STUDY MATERIAL -
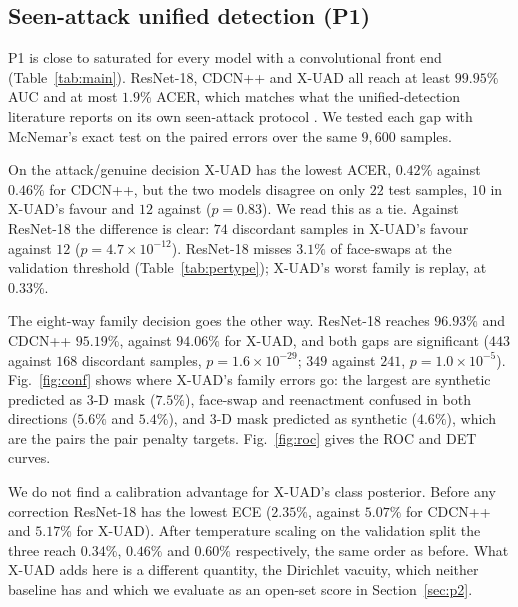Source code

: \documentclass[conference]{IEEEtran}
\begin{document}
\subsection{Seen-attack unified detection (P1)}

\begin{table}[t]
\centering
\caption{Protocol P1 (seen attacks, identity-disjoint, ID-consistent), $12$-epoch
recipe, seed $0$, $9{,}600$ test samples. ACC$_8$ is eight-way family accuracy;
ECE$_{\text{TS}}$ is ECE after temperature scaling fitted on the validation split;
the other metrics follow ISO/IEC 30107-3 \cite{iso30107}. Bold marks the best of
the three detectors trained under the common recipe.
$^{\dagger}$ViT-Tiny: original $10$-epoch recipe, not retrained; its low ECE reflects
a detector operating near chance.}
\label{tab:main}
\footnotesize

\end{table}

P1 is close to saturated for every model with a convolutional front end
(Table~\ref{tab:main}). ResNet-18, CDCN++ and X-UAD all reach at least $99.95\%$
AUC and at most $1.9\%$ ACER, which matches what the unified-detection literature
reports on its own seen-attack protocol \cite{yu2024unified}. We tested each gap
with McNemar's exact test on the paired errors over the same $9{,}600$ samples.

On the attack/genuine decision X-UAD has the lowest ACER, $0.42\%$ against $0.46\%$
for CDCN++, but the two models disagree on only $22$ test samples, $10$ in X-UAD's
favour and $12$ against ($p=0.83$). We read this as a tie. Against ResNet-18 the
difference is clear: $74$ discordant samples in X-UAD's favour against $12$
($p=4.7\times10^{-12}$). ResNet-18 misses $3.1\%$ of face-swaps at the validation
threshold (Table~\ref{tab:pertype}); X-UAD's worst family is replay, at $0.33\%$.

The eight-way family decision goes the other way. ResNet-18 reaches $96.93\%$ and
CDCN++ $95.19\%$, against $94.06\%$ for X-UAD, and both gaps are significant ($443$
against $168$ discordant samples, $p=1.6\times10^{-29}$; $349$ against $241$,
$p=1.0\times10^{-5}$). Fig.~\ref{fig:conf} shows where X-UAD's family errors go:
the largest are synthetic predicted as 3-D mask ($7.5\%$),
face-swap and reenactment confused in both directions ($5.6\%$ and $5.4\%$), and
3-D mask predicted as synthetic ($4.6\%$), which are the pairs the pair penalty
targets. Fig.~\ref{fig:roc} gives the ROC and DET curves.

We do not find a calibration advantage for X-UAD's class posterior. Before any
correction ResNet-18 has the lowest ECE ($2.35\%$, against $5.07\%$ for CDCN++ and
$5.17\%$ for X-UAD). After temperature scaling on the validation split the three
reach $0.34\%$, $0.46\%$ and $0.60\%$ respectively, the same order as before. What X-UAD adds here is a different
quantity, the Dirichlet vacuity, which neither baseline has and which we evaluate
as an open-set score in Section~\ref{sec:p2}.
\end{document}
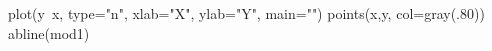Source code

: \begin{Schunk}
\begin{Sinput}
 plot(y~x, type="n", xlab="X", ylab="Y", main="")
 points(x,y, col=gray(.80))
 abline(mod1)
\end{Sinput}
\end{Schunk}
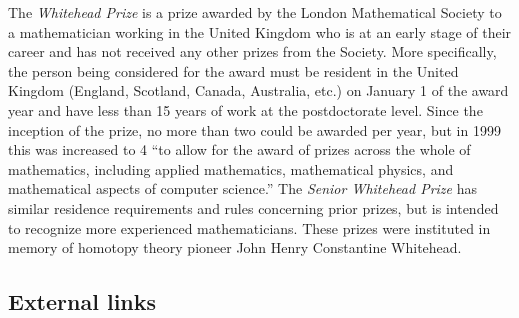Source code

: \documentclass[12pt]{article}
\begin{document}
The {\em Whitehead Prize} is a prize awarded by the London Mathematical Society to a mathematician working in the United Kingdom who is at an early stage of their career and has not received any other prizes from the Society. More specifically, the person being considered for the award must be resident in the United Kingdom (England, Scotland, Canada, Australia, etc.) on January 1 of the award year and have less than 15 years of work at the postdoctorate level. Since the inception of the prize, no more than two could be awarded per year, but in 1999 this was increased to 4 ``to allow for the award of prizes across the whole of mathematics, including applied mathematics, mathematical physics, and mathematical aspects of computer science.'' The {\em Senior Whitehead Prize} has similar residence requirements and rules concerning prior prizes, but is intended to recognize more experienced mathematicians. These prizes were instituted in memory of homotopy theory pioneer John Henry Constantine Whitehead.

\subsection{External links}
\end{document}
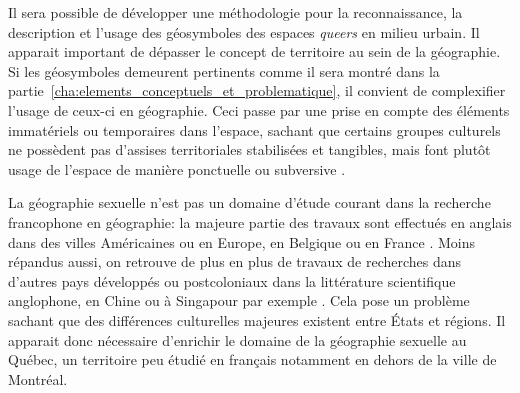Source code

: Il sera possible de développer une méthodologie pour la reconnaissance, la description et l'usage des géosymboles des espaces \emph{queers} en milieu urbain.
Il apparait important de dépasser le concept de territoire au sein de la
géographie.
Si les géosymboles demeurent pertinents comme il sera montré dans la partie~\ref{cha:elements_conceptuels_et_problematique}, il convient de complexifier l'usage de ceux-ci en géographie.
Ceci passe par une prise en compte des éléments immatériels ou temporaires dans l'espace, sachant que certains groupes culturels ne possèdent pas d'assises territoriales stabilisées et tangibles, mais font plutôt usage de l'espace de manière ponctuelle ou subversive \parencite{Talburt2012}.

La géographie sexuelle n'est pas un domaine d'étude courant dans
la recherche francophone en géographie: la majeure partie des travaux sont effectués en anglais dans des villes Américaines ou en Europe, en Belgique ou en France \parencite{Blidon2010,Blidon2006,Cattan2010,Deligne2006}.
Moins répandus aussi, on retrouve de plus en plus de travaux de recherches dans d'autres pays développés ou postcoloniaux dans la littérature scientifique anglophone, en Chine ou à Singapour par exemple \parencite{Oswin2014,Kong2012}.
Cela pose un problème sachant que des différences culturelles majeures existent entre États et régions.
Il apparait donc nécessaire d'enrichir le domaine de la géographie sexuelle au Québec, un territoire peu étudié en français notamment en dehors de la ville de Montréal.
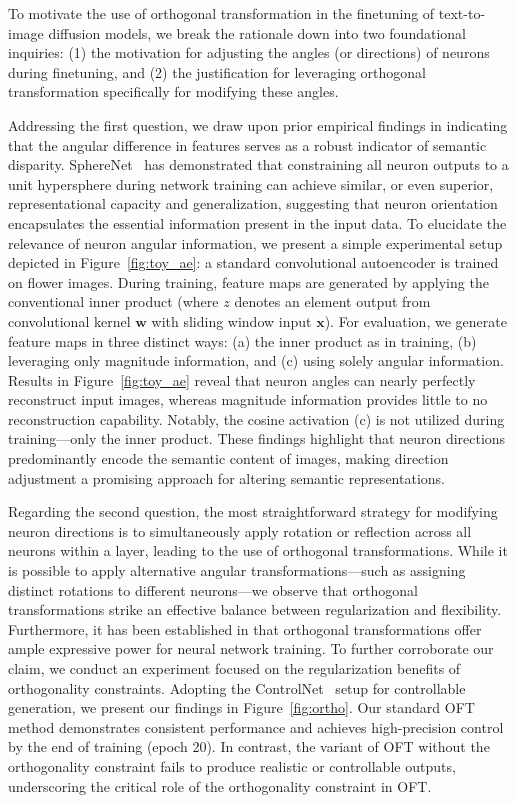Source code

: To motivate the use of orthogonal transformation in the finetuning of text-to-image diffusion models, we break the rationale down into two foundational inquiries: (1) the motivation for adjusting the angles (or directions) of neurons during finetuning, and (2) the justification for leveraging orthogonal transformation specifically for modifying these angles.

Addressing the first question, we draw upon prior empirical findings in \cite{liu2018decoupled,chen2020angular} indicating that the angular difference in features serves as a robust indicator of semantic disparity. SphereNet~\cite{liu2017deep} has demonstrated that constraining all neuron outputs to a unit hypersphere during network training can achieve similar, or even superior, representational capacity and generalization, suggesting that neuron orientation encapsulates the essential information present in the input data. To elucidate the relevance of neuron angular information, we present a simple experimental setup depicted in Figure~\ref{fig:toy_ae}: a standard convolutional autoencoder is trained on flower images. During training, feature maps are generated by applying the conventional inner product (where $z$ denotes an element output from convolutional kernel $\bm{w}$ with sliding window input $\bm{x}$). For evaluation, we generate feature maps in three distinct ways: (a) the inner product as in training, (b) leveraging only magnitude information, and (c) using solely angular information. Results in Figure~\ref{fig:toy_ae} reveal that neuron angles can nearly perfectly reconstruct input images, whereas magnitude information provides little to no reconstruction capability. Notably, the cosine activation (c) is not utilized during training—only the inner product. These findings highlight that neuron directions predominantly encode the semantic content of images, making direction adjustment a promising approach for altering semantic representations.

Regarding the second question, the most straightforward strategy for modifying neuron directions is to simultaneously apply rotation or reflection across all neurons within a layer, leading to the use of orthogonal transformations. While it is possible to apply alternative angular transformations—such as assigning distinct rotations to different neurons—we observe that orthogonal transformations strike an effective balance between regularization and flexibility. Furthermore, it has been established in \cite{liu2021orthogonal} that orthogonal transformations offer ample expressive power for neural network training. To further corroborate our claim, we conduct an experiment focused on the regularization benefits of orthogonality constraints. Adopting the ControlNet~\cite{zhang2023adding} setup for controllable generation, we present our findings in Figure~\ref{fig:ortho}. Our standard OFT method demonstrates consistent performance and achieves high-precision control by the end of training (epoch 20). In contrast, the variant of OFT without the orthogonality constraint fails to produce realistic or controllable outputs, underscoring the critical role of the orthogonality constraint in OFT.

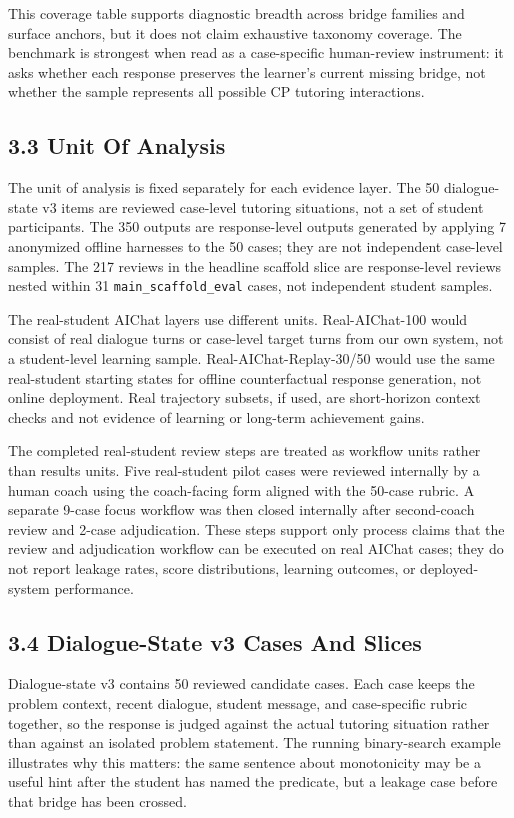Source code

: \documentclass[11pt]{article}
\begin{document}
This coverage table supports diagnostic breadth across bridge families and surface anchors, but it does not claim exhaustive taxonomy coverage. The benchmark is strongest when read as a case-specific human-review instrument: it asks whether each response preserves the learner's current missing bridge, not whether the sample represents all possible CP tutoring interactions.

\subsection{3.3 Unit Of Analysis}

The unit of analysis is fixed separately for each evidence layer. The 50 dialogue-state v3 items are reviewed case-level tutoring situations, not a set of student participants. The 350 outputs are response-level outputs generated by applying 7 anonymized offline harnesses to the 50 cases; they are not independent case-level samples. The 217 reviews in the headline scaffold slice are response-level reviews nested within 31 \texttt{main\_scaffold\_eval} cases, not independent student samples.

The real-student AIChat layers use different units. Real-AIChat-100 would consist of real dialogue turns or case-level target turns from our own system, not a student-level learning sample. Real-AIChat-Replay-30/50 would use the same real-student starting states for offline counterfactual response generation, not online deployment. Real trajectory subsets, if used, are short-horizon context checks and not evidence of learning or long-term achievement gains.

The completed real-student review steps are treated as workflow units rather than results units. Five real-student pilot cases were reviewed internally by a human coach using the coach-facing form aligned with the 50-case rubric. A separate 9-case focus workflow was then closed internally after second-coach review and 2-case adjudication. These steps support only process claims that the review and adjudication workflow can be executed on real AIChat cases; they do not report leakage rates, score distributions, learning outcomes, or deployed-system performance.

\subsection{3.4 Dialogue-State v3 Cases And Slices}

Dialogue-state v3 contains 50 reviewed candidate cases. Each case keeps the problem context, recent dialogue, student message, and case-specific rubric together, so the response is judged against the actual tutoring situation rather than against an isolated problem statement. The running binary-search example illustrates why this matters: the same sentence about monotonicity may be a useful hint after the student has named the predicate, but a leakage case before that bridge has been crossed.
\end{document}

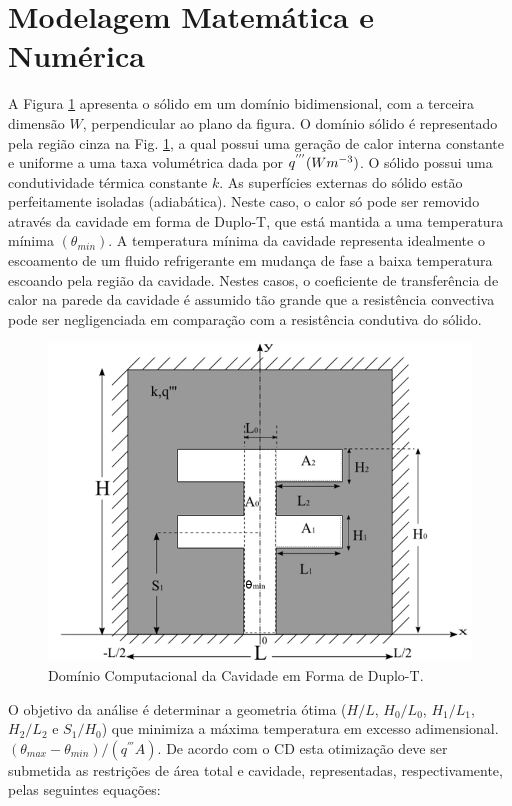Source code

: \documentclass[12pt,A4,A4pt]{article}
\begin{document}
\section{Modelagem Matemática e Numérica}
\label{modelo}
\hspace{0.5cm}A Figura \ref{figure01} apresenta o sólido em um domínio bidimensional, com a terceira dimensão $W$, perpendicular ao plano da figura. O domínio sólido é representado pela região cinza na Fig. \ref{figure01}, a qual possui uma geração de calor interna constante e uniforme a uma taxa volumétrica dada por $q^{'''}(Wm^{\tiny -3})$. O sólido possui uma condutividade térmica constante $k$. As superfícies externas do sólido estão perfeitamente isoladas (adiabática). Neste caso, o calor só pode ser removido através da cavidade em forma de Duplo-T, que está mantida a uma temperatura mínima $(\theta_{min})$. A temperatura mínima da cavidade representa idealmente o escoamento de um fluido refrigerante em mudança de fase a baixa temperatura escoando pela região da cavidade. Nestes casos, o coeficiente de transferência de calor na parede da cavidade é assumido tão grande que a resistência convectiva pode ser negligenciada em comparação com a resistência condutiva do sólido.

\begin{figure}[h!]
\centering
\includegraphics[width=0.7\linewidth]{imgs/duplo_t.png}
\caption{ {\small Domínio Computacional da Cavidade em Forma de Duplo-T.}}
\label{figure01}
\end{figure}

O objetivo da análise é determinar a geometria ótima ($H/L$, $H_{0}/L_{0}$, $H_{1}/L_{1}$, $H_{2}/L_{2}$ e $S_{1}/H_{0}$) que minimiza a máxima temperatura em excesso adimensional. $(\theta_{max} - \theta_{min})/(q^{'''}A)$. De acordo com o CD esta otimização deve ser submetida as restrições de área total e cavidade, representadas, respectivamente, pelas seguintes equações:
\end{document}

EXERCISE DESCRIPTION -
Copy exactly the lines of the listing above between the one holding "la recherche francophone" and the one holding "modifying these angles.", inclusive; omit all pictures.

SOLVED PROBLEM -
la recherche francophone en géographie: la majeure partie des travaux sont effectués en anglais dans des villes Américaines ou en Europe, en Belgique ou en France \parencite{Blidon2010,Blidon2006,Cattan2010,Deligne2006}.
Moins répandus aussi, on retrouve de plus en plus de travaux de recherches dans d'autres pays développés ou postcoloniaux dans la littérature scientifique anglophone, en Chine ou à Singapour par exemple \parencite{Oswin2014,Kong2012}.
Cela pose un problème sachant que des différences culturelles majeures existent entre États et régions.
Il apparait donc nécessaire d'enrichir le domaine de la géographie sexuelle au Québec, un territoire peu étudié en français notamment en dehors de la ville de Montréal.
Source code

: To motivate the use of orthogonal transformation in the finetuning of text-to-image diffusion models, we break the rationale down into two foundational inquiries: (1) the motivation for adjusting the angles (or directions) of neurons during finetuning, and (2) the justification for leveraging orthogonal transformation specifically for modifying these angles.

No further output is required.